According to Mothiba Thamae, the son of the Phatela Thamae who owns Sani Winery, based in the South of Maseru, they made their bid to supply the wine way later than schedule.
He said they are however still in talks with the British High Commission office in Pretoria.
“When we contacted the High Commission in Pretoria, we were told that the wine selection for the wedding had already been done,” Mothiba said.
“We were however, advised that there would be a ceremony in celebration of the royal wedding in Pretoria later in May so we can still send the wine there.”
He said they had hoped to use the wedding as a strategy to market their wine given that they are from a small country that is completely surrounded by South Africa which is one of the biggest wine producers in the world.
Lesotho enjoys a cordial relationship with the United Kingdom owing to the similarities in their monarchy system of governance.

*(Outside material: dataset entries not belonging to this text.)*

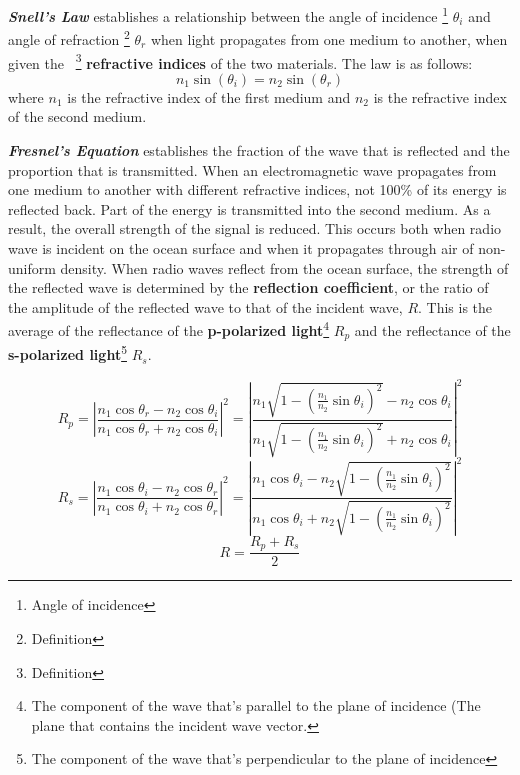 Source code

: \documentclass{article}
\begin{document}
\textbf{\textit{Snell's Law}} establishes a relationship between the angle of incidence \footnote{Angle of incidence} $\theta_i$  and angle of refraction \footnote{Definition} $\theta_r$ when light propagates from one medium to another, when given the \ \footnote{Definition} \textbf{refractive indices} of the two materials. The law is as follows:
\begin{equation}
    n_1 \sin\left(\theta_i\right) = n_2 \sin\left(\theta_r\right)
\end{equation}
where $n_1$ is the refractive index of the first medium and $n_2$ is the refractive index of the second medium.

\textbf{\textit{Fresnel's Equation}} establishes the fraction of the wave that is reflected and the proportion that is transmitted. When an electromagnetic wave propagates from one medium to another with different refractive indices, not 100\% of its energy is reflected back. Part of the energy is transmitted into the second medium. As a result, the overall strength of the signal is reduced. This occurs both when radio wave is incident on the ocean surface and when it propagates through air of non-uniform density. 
When radio waves reflect from the ocean surface, the strength of the reflected wave is determined by the \textbf{reflection coefficient}, or the ratio of the amplitude of the reflected wave to that of the incident wave, $R$. This is the average of the reflectance of the \textbf{p-polarized light}\footnote{The component of the wave that's parallel to the plane of incidence (The plane that contains the incident wave vector.} $R_p$ and the reflectance of the \textbf{s-polarized light}\footnote{The component of the wave that's perpendicular to the plane of incidence} $R_s$.

\begin{equation}
    R_p = \left|\frac{n_1 \cos\theta_r - n_2\cos\theta_i}{n_1\cos\theta_r + n_2 \cos\theta_i}\right|^2 = \left|\frac{n_1 \sqrt{1 - \left(\frac{n_1}{n_2} \sin \theta_i\right)^2} - n_2 \cos \theta_i}{n_1 \sqrt{1 - \left(\frac{n_1}{n_2} \sin \theta_i\right)^2} + n_2 \cos \theta_i}\right|^2
\end{equation}
\begin{equation}
    R_s = \left|\frac{n_1 \cos \theta_i - n_2 \cos \theta_r}{n_1 \cos \theta_i + n_2 \cos \theta_r}\right|^2 = \left|\frac{n_1 \cos \theta_i - n_2 \sqrt{1 - \left(\frac{n_1}{n_2} \sin \theta_i\right)^2}}{n_1 \cos \theta_i + n_2 \sqrt{1 - \left(\frac{n_1}{n_2} \sin \theta_i\right)^2}}\right|^2
\end{equation}
\begin{equation}
    R = \frac{R_p + R_s}{2}
\end{equation}
\end{document}
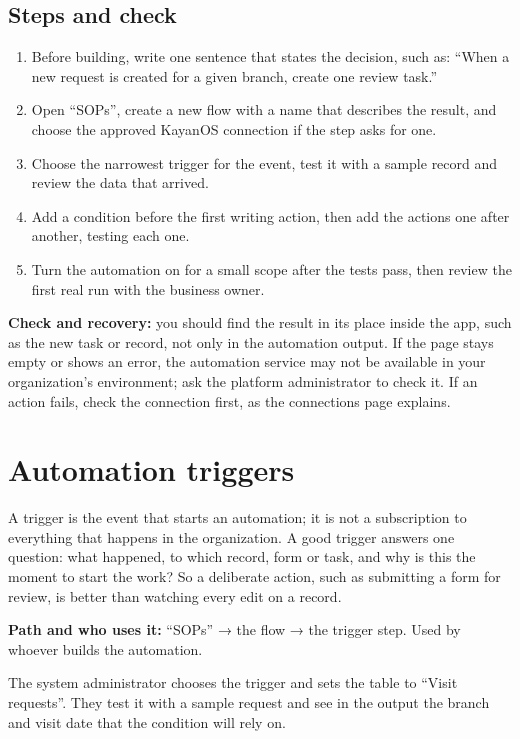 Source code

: \subsection{Steps and check}
\begin{enumerate}
\item Before building, write one sentence that states the decision, such as: “When a new request is created for a given branch, create one review task.”
\item Open “SOPs”, create a new flow with a name that describes the result, and choose the approved KayanOS connection if the step asks for one.
\item Choose the narrowest trigger for the event, test it with a sample record and review the data that arrived.
\item Add a condition before the first writing action, then add the actions one after another, testing each one.
\item Turn the automation on for a small scope after the tests pass, then review the first real run with the business owner.
\end{enumerate}

\textbf{Check and recovery:} you should find the result in its place inside the app, such as the new task or record, not only in the automation output. If the page stays empty or shows an error, the automation service may not be available in your organization's environment; ask the platform administrator to check it. If an action fails, check the connection first, as the connections page explains.

\clearpage
\section{Automation triggers}
\label{sec:builder-feature-sops-triggers}

A trigger is the event that starts an automation; it is not a subscription to everything that happens in the organization. A good trigger answers one question: what happened, to which record, form or task, and why is this the moment to start the work? So a deliberate action, such as submitting a form for review, is better than watching every edit on a record.

\textbf{Path and who uses it:} “SOPs” → the flow → the trigger step. Used by whoever builds the automation.

\begin{rcnote}
The system administrator chooses the  trigger and sets the table to “Visit requests”. They test it with a sample request and see in the output the branch and visit date that the condition will rely on.
\end{rcnote}

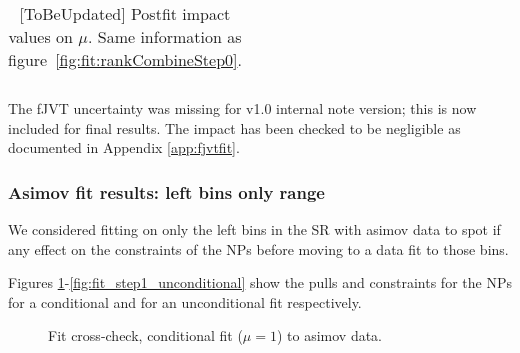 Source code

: \begin{table}[htbp]
\begin{tabular}{|c|c|c|c|}

  \end{tabular}
  \caption{[ToBeUpdated] Postfit impact values on $\mu$. Same information as figure~\ref{fig:fit:rankCombineStep0}.}
  \label{tab:rankingPlotValues}
\end{table}



The fJVT uncertainty was missing for v1.0 internal note version; this is now included for final results. 
The impact has been checked to be negligible as documented in Appendix \ref{app:fjvtfit}.

\clearpage
\subsubsection{Asimov fit results: left bins only range}

We considered fitting on only the left bins in the SR with asimov data 
to spot if any effect on the constraints of the NPs before moving to a data fit to those bins.

Figures \ref{fig:fit_step1_conditional}-\ref{fig:fit_step1_unconditional}
show the pulls and constraints for the NPs for a conditional and for an unconditional fit respectively.

\begin{figure}[ht]
      \centering
       \caption{Fit cross-check, conditional fit ($\mu=1$) to asimov data.}
       \label{fig:fit_step1_conditional}
\end{figure}

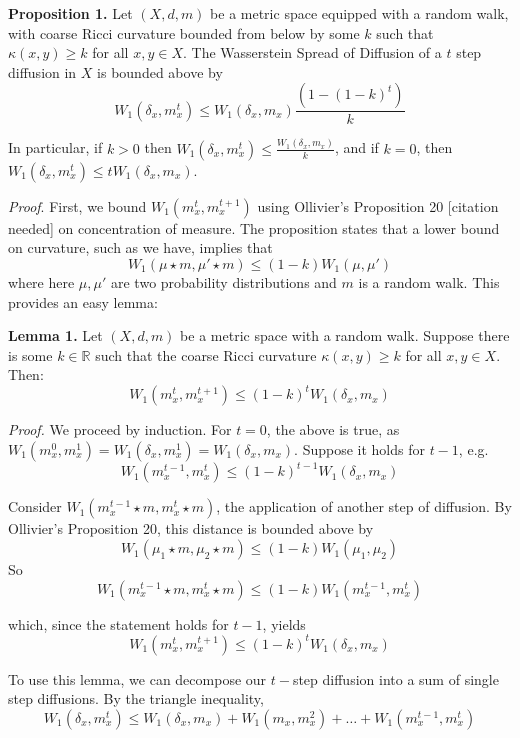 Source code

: \documentclass[
  letterpaper,
  DIV=11,
  numbers=noendperiod]{scrartcl}
\begin{document}
\textbf{Proposition 1.} Let \((X,d,m)\) be a metric space equipped with
a random walk, with coarse Ricci curvature bounded from below by some
\(k\) such that \(\kappa(x,y) \geq k\) for all \(x,y \in X\). The
Wasserstein Spread of Diffusion of a \(t\) step diffusion in \(X\) is
bounded above by \[
W_{1}(\delta_{x}, m_{x}^t) \leq W_1\left(\delta_x,m_x\right)\frac{(1-(1-k)^t)}{k}
\]

In particular, if \(k>0\) then
\(W_{1}(\delta_{x},m_{x}^t) \leq \frac{W_1\left(\delta_x,m_x\right)}{k}\),
and if \(k=0\), then
\(W_{1}(\delta_{x},m_{x}^t) \leq tW_1\left(\delta_x,m_x\right)\).

\emph{Proof}. First, we bound \(W_{1}(m_{x}^t,m_{x}^{t+1})\) using
Ollivier's Proposition 20 {[}citation needed{]} on concentration of
measure. The proposition states that a lower bound on curvature, such as
we have, implies that \[
W_{1}(\mu \star m, \mu' \star m) \leq (1-k)W_{1}(\mu, \mu')
\] where here \(\mu,\mu'\) are two probability distributions and \(m\)
is a random walk. This provides an easy lemma:

\textbf{Lemma 1.} Let \((X,d,m)\) be a metric space with a random walk.
Suppose there is some \(k \in \mathbb{R}\) such that the coarse Ricci
curvature \(\kappa(x,y) \geq k\) for all \(x,y \in X\). Then: \[
W_1\left(m_x^t, m_x^{t+1}\right) \leq(1-k)^t W_1\left(\delta_x,m_x\right)
\]

\emph{Proof.} We proceed by induction. For \(t=0\), the above is true,
as
\(W_{1}(m_{x}^0, m_{x}^{1}) =W_{1}(\delta_x, m_{x}^{1}) = W_1\left(\delta_x,m_x\right)\).
Suppose it holds for \(t-1\), e.g. \[
W_1\left(m_x^{t-1}, m_x^{t}\right) \leq(1-k)^{t-1} W_1\left(\delta_x,m_x\right)
\]

Consider \(W_1\left(m_x^{t-1}\star m, m_x^{t}\star m\right)\), the
application of another step of diffusion. By Ollivier's Proposition 20,
this distance is bounded above by \[
W_1\left(\mu_1 \star m, \mu_2 \star m\right) \leq(1-k) W_1\left(\mu_1, \mu_2\right)
\] So \[
W_1\left(m_x^{t-1}\star m, m_x^{t}\star m\right) \leq  (1-k)W_1\left(m_x^{t-1}, m_x^{t}\right)
\]

which, since the statement holds for \(t-1\), yields \[
W_1\left(m_x^t, m_x^{t+1}\right) \leq(1-k)^t W_1\left(\delta_x,m_x\right)
\]

To use this lemma, we can decompose our \(t-\)step diffusion into a sum
of single step diffusions. By the triangle inequality, \[
W_{1}(\delta_{x},m_{x}^t) \leq W_1\left(\delta_x,m_x\right) + W_{1}(m_{x},m_{x}^2) + \dots + W_{1}(m_{x}^{t-1}, m_{x}^t)
\]
\end{document}
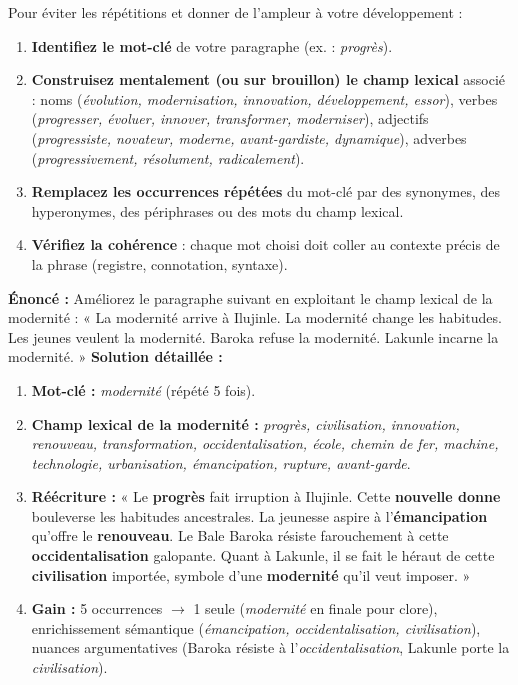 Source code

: \documentclass[11pt]{article}
\begin{document}
\begin{methode}
Pour éviter les répétitions et donner de l'ampleur à votre développement :
\begin{enumerate}
    \item \textbf{Identifiez le mot-clé} de votre paragraphe (ex. : \emph{progrès}).
    \item \textbf{Construisez mentalement (ou sur brouillon) le champ lexical} associé : noms (\emph{évolution, modernisation, innovation, développement, essor}), verbes (\emph{progresser, évoluer, innover, transformer, moderniser}), adjectifs (\emph{progressiste, novateur, moderne, avant-gardiste, dynamique}), adverbes (\emph{progressivement, résolument, radicalement}).
    \item \textbf{Remplacez les occurrences répétées} du mot-clé par des synonymes, des hyperonymes, des périphrases ou des mots du champ lexical.
    \item \textbf{Vérifiez la cohérence} : chaque mot choisi doit coller au contexte précis de la phrase (registre, connotation, syntaxe).
\end{enumerate}
\end{methode}

\begin{exoresolu}
\textbf{Énoncé :} Améliorez le paragraphe suivant en exploitant le champ lexical de la modernité : « La modernité arrive à Ilujinle. La modernité change les habitudes. Les jeunes veulent la modernité. Baroka refuse la modernité. Lakunle incarne la modernité. »
\tcblower
\textbf{Solution détaillée :}
\begin{enumerate}
    \item \textbf{Mot-clé :} \emph{modernité} (répété 5 fois).
    \item \textbf{Champ lexical de la modernité :} \emph{progrès, civilisation, innovation, renouveau, transformation, occidentalisation, école, chemin de fer, machine, technologie, urbanisation, émancipation, rupture, avant-garde}.
    \item \textbf{Réécriture :} « Le \textbf{progrès} fait irruption à Ilujinle. Cette \textbf{nouvelle donne} bouleverse les habitudes ancestrales. La jeunesse aspire à l'\textbf{émancipation} qu'offre le \textbf{renouveau}. Le Bale Baroka résiste farouchement à cette \textbf{occidentalisation} galopante. Quant à Lakunle, il se fait le héraut de cette \textbf{civilisation} importée, symbole d'une \textbf{modernité} qu'il veut imposer. »
    \item \textbf{Gain :} 5 occurrences $\rightarrow$ 1 seule (\emph{modernité} en finale pour clore), enrichissement sémantique (\emph{émancipation, occidentalisation, civilisation}), nuances argumentatives (Baroka résiste à l'\emph{occidentalisation}, Lakunle porte la \emph{civilisation}).
\end{enumerate}
\end{exoresolu}
\end{document}
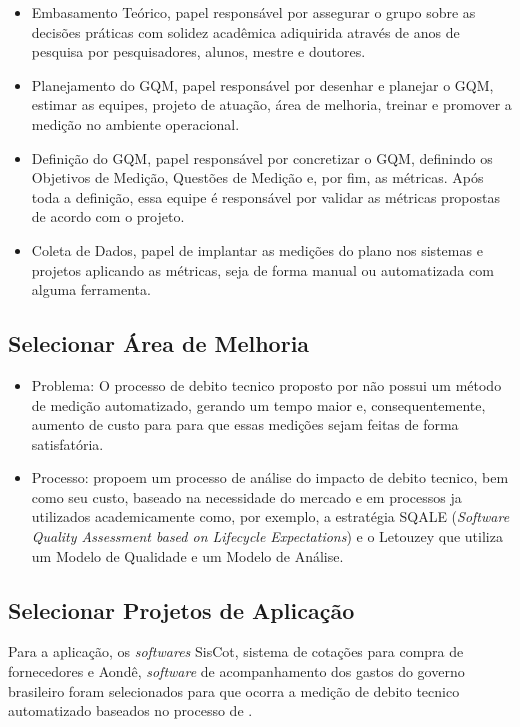 \begin{itemize}
  \item Embasamento Teórico, papel responsável por assegurar o grupo sobre as decisões
  práticas com solidez acadêmica adiquirida através de anos de pesquisa por pesquisadores,
  alunos, mestre e doutores.

  \item Planejamento do GQM, papel responsável por desenhar e planejar o GQM, estimar
  as equipes, projeto de atuação, área de melhoria, treinar e promover a medição
  no ambiente operacional.

  \item Definição do GQM, papel responsável por concretizar o GQM, definindo os
  Objetivos de Medição, Questões de Medição e, por fim, as métricas. Após toda a
  definição, essa equipe é responsável por validar as métricas propostas de acordo
  com o projeto.

  \item Coleta de Dados, papel de implantar as medições do plano nos sistemas e
  projetos aplicando as métricas, seja de forma manual ou automatizada com alguma
  ferramenta.
\end{itemize}

\subsection{Selecionar Área de Melhoria}
\begin{itemize}
  \item Problema: O processo de debito tecnico proposto por  \cite{td} não possui
  um método de medição automatizado, gerando um tempo maior e, consequentemente, aumento de custo
  para para que essas medições sejam feitas de forma satisfatória.

  \item Processo: \cite{td} propoem um processo de análise do impacto de debito tecnico,
  bem como seu custo, baseado na necessidade do mercado e em processos ja utilizados academicamente como,
  por exemplo, a estratégia SQALE (\textit{Software Quality Assessment based on Lifecycle Expectations}) e o
  Letouzey que utiliza um Modelo de Qualidade e um Modelo de Análise.
\end{itemize}

\subsection{Selecionar Projetos de Aplicação}
Para a aplicação, os \textit{softwares} SisCot, sistema de cotações para compra de fornecedores e Aondê, \textit{software}
de acompanhamento dos gastos do governo brasileiro foram selecionados para que ocorra a medição
de debito tecnico automatizado baseados no processo de \cite{td}.

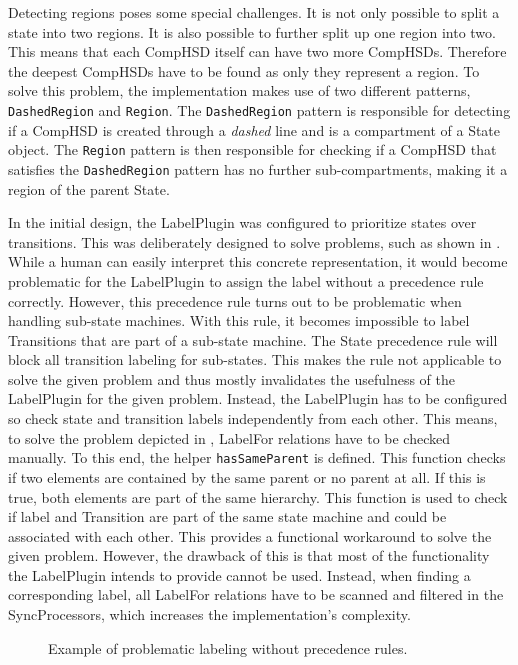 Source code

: 
Detecting regions poses some special challenges. It is not only possible to split a state into two regions. It is also possible to further split up one region into two. This means that each CompHSD itself can have two more CompHSDs. Therefore the deepest CompHSDs have to be found as only they represent a region. To solve this problem, the implementation makes use of two different patterns, \texttt{DashedRegion} and \texttt{Region}. The \texttt{DashedRegion} pattern is responsible for detecting if a CompHSD is created through a \emph{dashed} line and is a compartment of a State object. The \texttt{Region} pattern is then responsible for checking if a CompHSD that satisfies the \texttt{DashedRegion} pattern has no further sub-compartments, making it a region of the parent State.

In the initial design, the LabelPlugin was configured to prioritize states over transitions. This was deliberately designed to solve problems, such as shown in . While a human can easily interpret this concrete representation, it would become problematic for the LabelPlugin to assign the label without a precedence rule correctly. However, this precedence rule turns out to be problematic when handling sub-state machines. With this rule, it becomes impossible to label Transitions that are part of a sub-state machine. The State precedence rule will block all transition labeling for sub-states. This makes the rule not applicable to solve the given problem and thus mostly invalidates the usefulness of the LabelPlugin for the given problem. Instead, the LabelPlugin has to be configured so check state and transition labels independently from each other. This means, to solve the problem depicted in , LabelFor relations have to be checked manually. To this end, the helper \texttt{hasSameParent} is defined. This function checks if two elements are contained by the same parent or no parent at all. If this is true, both elements are part of the same hierarchy. This function is used to check if label and Transition are part of the same state machine and could be associated with each other. This provides a functional workaround to solve the given problem. However, the drawback of this is that most of the functionality the LabelPlugin intends to provide cannot be used. Instead, when finding a corresponding label, all LabelFor relations have to be scanned and filtered in the SyncProcessors, which increases the implementation’s complexity.  

\begin{figure}
\centering

\caption{Example of problematic labeling without precedence rules.}
\label{fig:close-enough}
\end{figure}

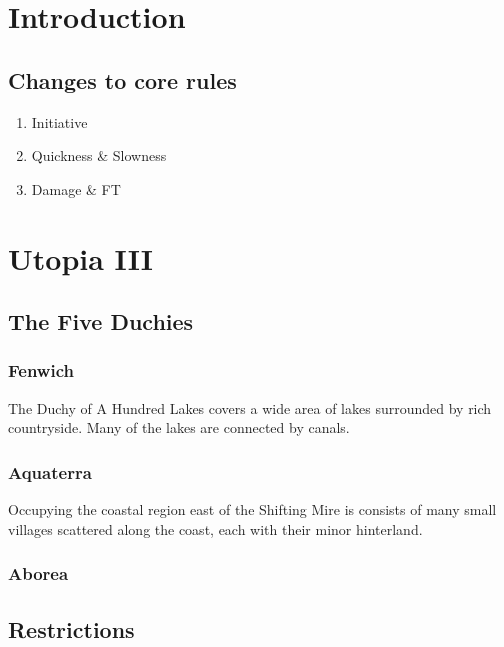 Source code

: \documentclass{report}
\begin{document}
\chapter{Introduction}

\section{Changes to core rules}

\begin{enumerate}
\item Initiative
\item Quickness \& Slowness
\item Damage \& FT
\end{enumerate}

\chapter{Utopia III}

\section{The Five Duchies}

\subsection{Fenwich}

The Duchy of A Hundred Lakes covers a wide area of lakes surrounded by
rich countryside.  Many of the lakes are connected by canals.

\subsection{Aquaterra}

Occupying the coastal region east of the Shifting Mire is consists of
many small villages scattered along the coast, each with their minor
hinterland.

\subsection{Aborea}





\section{Restrictions}
\end{document}
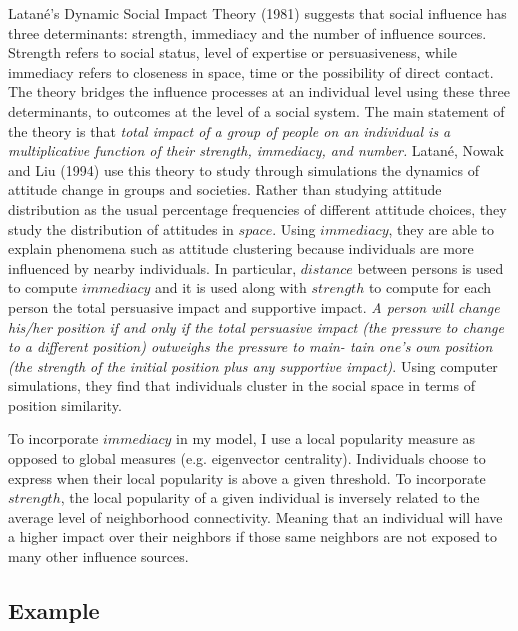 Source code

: \documentclass{article}
\begin{document}
Latan\'{e}'s Dynamic Social Impact Theory (1981)\cite{latane81} suggests that social influence has three determinants: strength, immediacy and the number of influence sources. Strength refers to social status, level of expertise or persuasiveness, while immediacy refers to closeness in space, time or the possibility of direct contact. The theory bridges the influence processes at an individual level using these three determinants, to outcomes at the level of a social system. The main statement of the theory is that \textit{total impact of a group of people on an individual is a multiplicative function of their strength, immediacy, and number.} Latan\'{e}, Nowak and Liu (1994)\cite{latane94} use this theory to study through simulations the dynamics of attitude change in groups and societies. Rather than studying attitude distribution as the usual percentage frequencies of different attitude choices, they study the distribution of attitudes in $space$. Using $immediacy$, they are able to explain phenomena such as attitude clustering because individuals are more influenced by nearby individuals. In particular, $distance$ between persons is used to compute $immediacy$ and it is used along with $strength$ to compute for each person the total persuasive impact and supportive impact. \textit{A person will change his/her position if and only if the total persuasive impact (the pressure to change to a different position) outweighs the pressure to main- tain one's own position (the strength of the initial position plus any supportive impact)}. Using computer simulations, they find that individuals cluster in the social space in terms of position similarity. 

To incorporate $immediacy$ in my model, I use a local popularity measure as opposed to global measures (e.g. eigenvector centrality). Individuals choose to express when their local popularity is above a given threshold. To incorporate $strength$, the local popularity of a given individual is inversely related to the average level of neighborhood connectivity. Meaning that an individual will have a higher impact over their neighbors if those same neighbors are not exposed to many other influence sources. %

\subsection{Example}
\end{document}
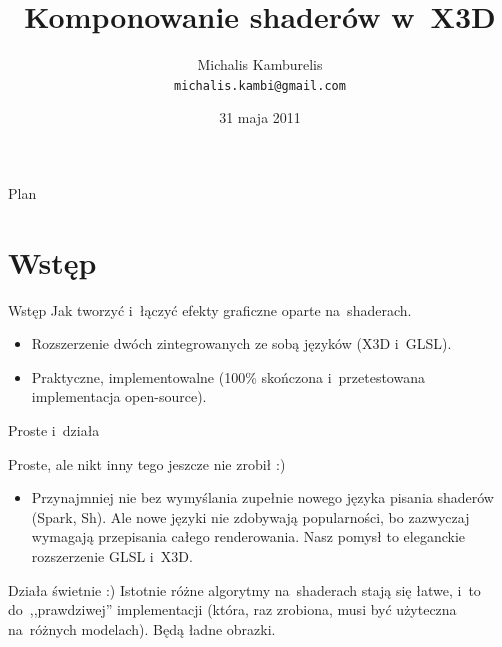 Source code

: \documentclass{beamer}
\title{Komponowanie shaderów w~X3D}
\author[Michalis Kamburelis]{Michalis Kamburelis \\ \texttt{michalis.kambi@gmail.com}}
\date{31 maja 2011}
\begin{document}
{
  \begin{frame}
    \titlepage
  \end{frame}
}

\begin{frame}{Plan}
  \tableofcontents
\end{frame}

\section{Wstęp}

\begin{frame}{Wstęp}
Jak tworzyć i~łączyć efekty graficzne oparte na~shaderach.

\begin{itemize}
  \item Rozszerzenie dwóch zintegrowanych ze sobą języków (X3D i~GLSL).
  \item Praktyczne, implementowalne (100\% skończona
    i~przetestowana implementacja open-source).
\end{itemize}
\end{frame}

\begin{frame}{Proste i~działa}

Proste, ale nikt inny tego jeszcze nie zrobił :)

\begin{itemize}
  \item Przynajmniej nie bez wymyślania zupełnie nowego języka pisania shaderów
    (Spark, Sh). Ale nowe języki nie zdobywają popularności,
    bo zazwyczaj wymagają przepisania całego renderowania.
    Nasz pomysł to eleganckie rozszerzenie GLSL i~X3D.
\end{itemize}

Działa świetnie :) Istotnie różne algorytmy na~shaderach stają się łatwe,
i~to do~,,prawdziwej'' implementacji (która, raz zrobiona,
musi być użyteczna na~różnych modelach).
Będą ładne obrazki.


\end{frame}
\end{document}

Lesotho was also a colony of the United Kingdom and relations have continued through the Commonwealth.
Lesotho’s Prince Seeiso Bereng Seeiso is also the only African monarch invited to the wedding.
The Thamaes embarked onto the winery project in 2008 after a tourist, Eric Verhaak, who saw their table vines encouraged him to embark onto wine production.
Previously, Thamae was a mere trader of fruits and vegetables at the Masianokeng junction in the south of Maseru.
Mothiba said Verhaak, who also happens to be a wine maker in Paarl, South Africa, took soil samples that he got tested in South Africa.
“When the results came he pledged to hand hold us through the process of establishing a winery as we did not have any experience,” Mothiba said.
Narrating his journey, Thamae said he had always loved farming from childhood but social expectation sent him off to gold mines in neighbouring South Africa.
He however, came back a few years later and upon his arrival, the farmer started sowing vegetable seedlings for commercial market.
“I was the first person to sell cabbage seedling at Masianokeng junction,” Thamae said.
He quickly went back to his gardening duties leaving his son, Mothiba, to take over the interview.
Mothiba said they bought and planted 500 vines in 2008 and had their harvest four years later where the yield of 200kg of grapes gave them 50 bottles of white wine.
After the first harvest, the family never looked back and today they produce at least 400 bottles of white wine each year.
The family hoped to venture into sweet wine but were deterred by their failure to control the temperatures in their still ill-equipped winery.
“We have grown from the initial 50 bottles to 400 or more depending on the harvest. We have tried to venture into sweet wine but then we ended up using the 100 bottles that we produced as sweeteners,” Mothiba said.
“We have also planted new vines for red wine and we have so far only managed to get 250 liters from the harvest. The wine has not yet been sold commercially.”
At M150 for each bottle, growth has been at snail’s pace for the Thamaes and Mothiba says they hope to secure funds to broaden their operation so that it can become commercially viable.
So far, the winery cannot export its products as it has to increase their volumes first before they can apply for their exportation license.
The Thamaes however, take solace from the local hotels, liquor stores and restaurants who have supported the business and Mothiba attests that they are even failing to satisfy the local market.
Mothiba said they also hope to increase their capacity so that they do not have to wait for the few barrels that use to ferment their wine.
The whole operation relies on just eight barrels but these are inadequate and the family only has to wait for their sales so that they can add two barrels every year.
A brand-new barrel stores 225 litres of wine and costs at least M10 000 while a used one costs anything from M3000 upwards.
He said they have tried to secure financial assistance from the government through its various schemes that support local businesses but that has not helped.
“The barrels are not supposed to be empty for long, so we have to wait for the wine that is in the barrels to ferment before we can ferment more. The process is longer and it means our capacity remains low.
“We also need electricity if we are to grow the business and be able to produce more. For instance, to produce sweet wine, the temperature needs to be controlled. There are times we need to stop fermentation so that the wine doesn’t go sour but without electricity we can’t do that.”
The family uses torturous manual processes to control the temperature in their makeshift cellar by blocking the windows so that the barrels are not exposed to direct sunlight.
Initially they used to use a cellar in Roma but because of the long distance, it also became expensive and they have since converted one of their rooms into a cellar.
“It was difficult to monitor our product so we resorted to coming back here.”
The vines also rely on rain water and Mothiba says they long to have boreholes so that they can enhance their production.
“Every cent of profit made is regenerated for production since we are not making any significant money as yet. We have salaries to pay for the seven full time and five part time employees,” Mothiba said.
He said their dream is to expand the vineyard from a hectare to five hectares.